* [Task instructions]
Would you return the lines between the one holding "width of each" and the one holding "on maxHeight, and places each block.", inclusive, and only those, exactly as they stand in the listing below?

* [Exercise inputs]

::::::::

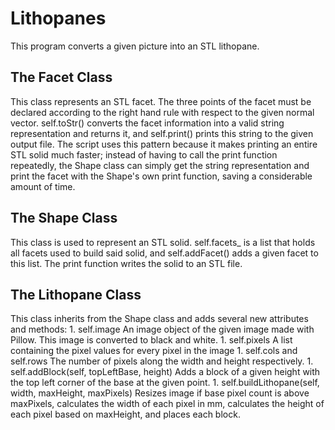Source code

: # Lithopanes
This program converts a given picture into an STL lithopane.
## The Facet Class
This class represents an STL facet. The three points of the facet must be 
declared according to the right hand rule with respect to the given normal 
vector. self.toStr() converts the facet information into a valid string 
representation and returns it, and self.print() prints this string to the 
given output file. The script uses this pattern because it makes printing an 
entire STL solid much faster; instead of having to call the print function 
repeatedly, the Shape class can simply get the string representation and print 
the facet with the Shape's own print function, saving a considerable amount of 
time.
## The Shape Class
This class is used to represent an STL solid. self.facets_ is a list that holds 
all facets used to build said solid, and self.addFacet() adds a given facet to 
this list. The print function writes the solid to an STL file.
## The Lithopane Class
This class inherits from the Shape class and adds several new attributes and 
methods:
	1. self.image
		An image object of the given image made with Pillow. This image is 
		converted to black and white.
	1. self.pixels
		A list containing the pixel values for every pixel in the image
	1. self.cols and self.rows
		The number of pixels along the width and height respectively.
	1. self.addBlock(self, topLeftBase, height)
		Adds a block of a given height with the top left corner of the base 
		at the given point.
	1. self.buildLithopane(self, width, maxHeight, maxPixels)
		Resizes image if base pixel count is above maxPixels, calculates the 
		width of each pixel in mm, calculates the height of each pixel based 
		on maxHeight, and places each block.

::::::::

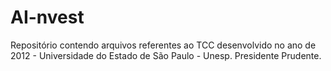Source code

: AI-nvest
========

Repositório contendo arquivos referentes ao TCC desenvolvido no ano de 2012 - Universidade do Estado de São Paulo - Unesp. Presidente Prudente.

::::::::

* [Solution to this problem]
		width of each pixel in mm, calculates the height of each pixel based 
		on maxHeight, and places each block.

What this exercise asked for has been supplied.